ぐっない

Motherのぐっないのレビュー・感想・評価

Mother(2010年製作のドラマ)
5.0
「人間には、男と、女と、それともう一種類、母親というのがいる」

毎話泣いていた。最後の二話は、蛇口が壊れたみたいにずっと涙が止まらなくて、枕がびちゃびちゃになった。
こんなにすごかったんだ、と思った。幼少期に観て以来だった。
「母性」をテーマにして、これよりうまい作品が出てくると思えない。それくらい、ほんとうにすごかった。

田中裕子さんのすごさ。大きな演技をしていないのに、目の伏せ方、声の出し方、そういう節々から感情が伝わってきて、恐ろしいくらいに演技が上手い。昔観た時もすごく印象に残っていたけれど、ほんとうに、この人がいたからこそリアリティが増して、まるで本当にこの世界のどこかにいるような感じがした。悲しいけど、嬉しい、弱いけど、強い、みたいなそういう演技がうますぎる。
芦田愛菜ちゃんの「お母さん、いつ迎えにくるの?」の言い方。ずっと我慢していた子の、あふれてしまった涙。それだけでもう、心を引き裂かれそうになる。それから、ママに会った時の、「好きでも、嫌いでもないよ」。あんまりにも上手でびっくりした。その後の泣き方も。無邪気でありながら、周りの大人の顔色をきちんと伺ってわざと笑っているんだろうな、と思わせる演技がすごい。まなちゃんがかわいすぎて、余計このドラマの強度が増す。

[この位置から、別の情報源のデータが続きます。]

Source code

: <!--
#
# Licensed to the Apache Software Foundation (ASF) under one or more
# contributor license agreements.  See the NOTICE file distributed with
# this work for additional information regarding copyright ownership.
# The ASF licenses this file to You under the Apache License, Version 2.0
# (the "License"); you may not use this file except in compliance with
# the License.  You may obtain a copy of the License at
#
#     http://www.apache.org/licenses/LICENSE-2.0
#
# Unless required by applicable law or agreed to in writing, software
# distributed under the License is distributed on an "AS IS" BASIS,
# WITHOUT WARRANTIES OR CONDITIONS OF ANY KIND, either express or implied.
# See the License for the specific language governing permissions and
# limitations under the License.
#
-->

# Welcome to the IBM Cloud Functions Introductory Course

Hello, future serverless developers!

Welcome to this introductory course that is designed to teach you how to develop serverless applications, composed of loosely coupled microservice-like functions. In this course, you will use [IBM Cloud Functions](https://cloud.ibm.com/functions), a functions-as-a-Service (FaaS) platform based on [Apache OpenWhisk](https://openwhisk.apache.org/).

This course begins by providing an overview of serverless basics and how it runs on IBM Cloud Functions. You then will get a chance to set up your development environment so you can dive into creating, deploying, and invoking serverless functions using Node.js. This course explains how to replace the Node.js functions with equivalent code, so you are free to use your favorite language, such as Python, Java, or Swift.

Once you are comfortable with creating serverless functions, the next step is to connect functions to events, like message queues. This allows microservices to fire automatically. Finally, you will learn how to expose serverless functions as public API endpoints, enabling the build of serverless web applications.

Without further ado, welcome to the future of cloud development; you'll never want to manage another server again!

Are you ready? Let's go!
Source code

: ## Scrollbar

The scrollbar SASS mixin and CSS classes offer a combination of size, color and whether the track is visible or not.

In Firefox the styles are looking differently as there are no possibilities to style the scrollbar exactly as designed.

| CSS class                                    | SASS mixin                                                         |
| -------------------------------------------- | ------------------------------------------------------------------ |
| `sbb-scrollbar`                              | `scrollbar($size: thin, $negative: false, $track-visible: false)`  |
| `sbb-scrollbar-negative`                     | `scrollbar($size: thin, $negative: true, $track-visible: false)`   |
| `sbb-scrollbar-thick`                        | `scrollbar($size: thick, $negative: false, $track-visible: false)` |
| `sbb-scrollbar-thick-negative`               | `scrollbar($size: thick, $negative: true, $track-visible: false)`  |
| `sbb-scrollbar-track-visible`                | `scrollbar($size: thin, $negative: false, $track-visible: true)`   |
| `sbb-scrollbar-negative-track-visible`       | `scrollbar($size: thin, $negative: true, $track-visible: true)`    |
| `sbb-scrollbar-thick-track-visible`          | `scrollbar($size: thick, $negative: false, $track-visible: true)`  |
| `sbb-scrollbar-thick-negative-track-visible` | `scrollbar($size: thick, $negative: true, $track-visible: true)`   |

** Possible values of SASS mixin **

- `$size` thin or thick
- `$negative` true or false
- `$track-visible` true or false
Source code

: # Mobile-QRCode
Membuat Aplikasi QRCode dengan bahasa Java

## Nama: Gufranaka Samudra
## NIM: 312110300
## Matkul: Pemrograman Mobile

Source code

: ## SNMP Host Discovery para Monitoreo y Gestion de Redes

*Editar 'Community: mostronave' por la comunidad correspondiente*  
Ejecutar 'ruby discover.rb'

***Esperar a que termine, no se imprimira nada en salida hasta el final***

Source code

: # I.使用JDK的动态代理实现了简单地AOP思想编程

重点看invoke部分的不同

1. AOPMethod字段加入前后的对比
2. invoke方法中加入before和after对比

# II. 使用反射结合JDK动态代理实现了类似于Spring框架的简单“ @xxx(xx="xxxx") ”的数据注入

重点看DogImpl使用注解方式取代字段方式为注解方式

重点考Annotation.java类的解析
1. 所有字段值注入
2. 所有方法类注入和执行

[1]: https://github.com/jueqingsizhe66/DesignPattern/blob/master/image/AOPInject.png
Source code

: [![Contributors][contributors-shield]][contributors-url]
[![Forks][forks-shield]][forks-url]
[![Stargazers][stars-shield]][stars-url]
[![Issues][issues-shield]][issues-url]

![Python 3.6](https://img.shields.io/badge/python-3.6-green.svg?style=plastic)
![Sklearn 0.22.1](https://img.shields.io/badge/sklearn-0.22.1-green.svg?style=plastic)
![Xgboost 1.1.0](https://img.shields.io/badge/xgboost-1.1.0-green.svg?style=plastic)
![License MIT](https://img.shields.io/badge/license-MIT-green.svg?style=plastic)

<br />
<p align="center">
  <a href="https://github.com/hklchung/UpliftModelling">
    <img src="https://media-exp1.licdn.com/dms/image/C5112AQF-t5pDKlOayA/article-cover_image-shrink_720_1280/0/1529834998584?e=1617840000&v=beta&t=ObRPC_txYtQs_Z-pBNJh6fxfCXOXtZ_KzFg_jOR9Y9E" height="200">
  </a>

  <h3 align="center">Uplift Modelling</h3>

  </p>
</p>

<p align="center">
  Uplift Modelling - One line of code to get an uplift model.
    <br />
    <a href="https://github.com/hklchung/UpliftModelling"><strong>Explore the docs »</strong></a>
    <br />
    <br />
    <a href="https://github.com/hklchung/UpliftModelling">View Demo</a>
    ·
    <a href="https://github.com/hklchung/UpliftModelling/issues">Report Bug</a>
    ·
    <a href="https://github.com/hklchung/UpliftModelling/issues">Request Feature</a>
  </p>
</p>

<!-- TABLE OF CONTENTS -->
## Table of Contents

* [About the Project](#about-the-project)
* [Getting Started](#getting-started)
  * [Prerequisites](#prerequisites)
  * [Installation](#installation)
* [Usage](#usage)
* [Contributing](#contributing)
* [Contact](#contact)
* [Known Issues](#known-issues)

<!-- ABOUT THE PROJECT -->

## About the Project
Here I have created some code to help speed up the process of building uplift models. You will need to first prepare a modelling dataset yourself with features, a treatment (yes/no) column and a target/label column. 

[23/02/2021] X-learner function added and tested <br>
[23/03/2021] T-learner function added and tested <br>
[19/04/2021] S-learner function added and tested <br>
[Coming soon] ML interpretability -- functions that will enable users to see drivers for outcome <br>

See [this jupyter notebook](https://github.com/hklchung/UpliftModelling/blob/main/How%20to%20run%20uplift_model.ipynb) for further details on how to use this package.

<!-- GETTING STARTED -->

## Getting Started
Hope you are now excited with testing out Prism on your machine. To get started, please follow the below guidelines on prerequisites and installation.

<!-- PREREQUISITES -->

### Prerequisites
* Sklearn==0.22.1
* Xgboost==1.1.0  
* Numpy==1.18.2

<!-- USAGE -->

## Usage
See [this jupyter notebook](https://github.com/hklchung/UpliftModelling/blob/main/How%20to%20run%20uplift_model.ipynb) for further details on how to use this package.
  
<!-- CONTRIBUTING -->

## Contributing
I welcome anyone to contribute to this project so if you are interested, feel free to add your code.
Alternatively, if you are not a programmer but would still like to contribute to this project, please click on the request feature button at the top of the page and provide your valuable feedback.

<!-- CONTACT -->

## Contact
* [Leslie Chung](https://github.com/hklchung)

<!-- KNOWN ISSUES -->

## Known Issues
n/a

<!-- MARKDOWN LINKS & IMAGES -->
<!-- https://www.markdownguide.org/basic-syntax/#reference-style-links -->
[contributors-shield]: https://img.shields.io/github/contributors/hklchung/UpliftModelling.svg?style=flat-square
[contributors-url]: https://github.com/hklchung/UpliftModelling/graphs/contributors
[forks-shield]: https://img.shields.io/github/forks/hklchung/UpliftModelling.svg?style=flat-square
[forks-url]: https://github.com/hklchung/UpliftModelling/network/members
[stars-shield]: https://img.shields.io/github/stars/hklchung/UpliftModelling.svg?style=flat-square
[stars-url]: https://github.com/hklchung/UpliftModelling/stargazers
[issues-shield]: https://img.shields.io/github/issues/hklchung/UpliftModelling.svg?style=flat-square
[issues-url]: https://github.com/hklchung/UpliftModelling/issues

坂元裕二は、大事な話をしているときに他のことを話すのが好きだなあ。病室のシーン、余命が少ないと話す田中裕子さんに対して、午年?と聞く高畑純子さん。こういうの、抜群にうまい。し、そうだよね、と思う。遠回りしないと、大事な話、できないよね。
あと、手紙も好きだなあ。届くか分からない手紙。この人の、敬語の書き方がほんとうにほんとうにすき。

「一日あればいいの。人生には、一日あれば。大事な大事な、一日があれば、もうそれで十分」

葉菜さんの人生を想うと、胸がきゅうと締め付けられる。継美にもらったビーズのネックレスをずっと着けている姿がもう。

ひとりでお母さんのところにきた継美。電車を乗り継いで、転んで、どれだけ心細かっただろう。くるしい。くるしい。
継美のすきなものノートに書いてあった、「じてんしゃの、うしろのおせき みみかき つめきり ふたつむすび よしよしされること ぎゅっとされること」が、くるしくてたまらない。ママに愛されてたんだな、と思うと、くるしくてたまらない。
8話で描かれた、ママのお話が、彼女を憎むことを許さない。

このドラマには、男の人がほとんど出てこない。母親たちはみんな、ひとりで子供を育てる。父親はどこ?どうして母親ばかりが責められるの?どうして父親は逃げられるの?
何ヶ月もお腹に赤ちゃんを宿す。体調の変化やつわり、出産を乗り越えて女性は母親になる。赤ちゃんは、親がいないと死んでしまう。だから母性が芽生える。じゃあ父性は?どうやって芽生えるの?体に何の変化もないのに、気がついたら産まれているのに。

女性は強い。強くならなきゃいけないから。
私のお母さんのことを思い出してもっと泣けた。
私はいつか母親になるのかな。なれるのかな、って、こわくなった。
ほんとうに、ほんとうにすごい作品。忘れるたびに観たい。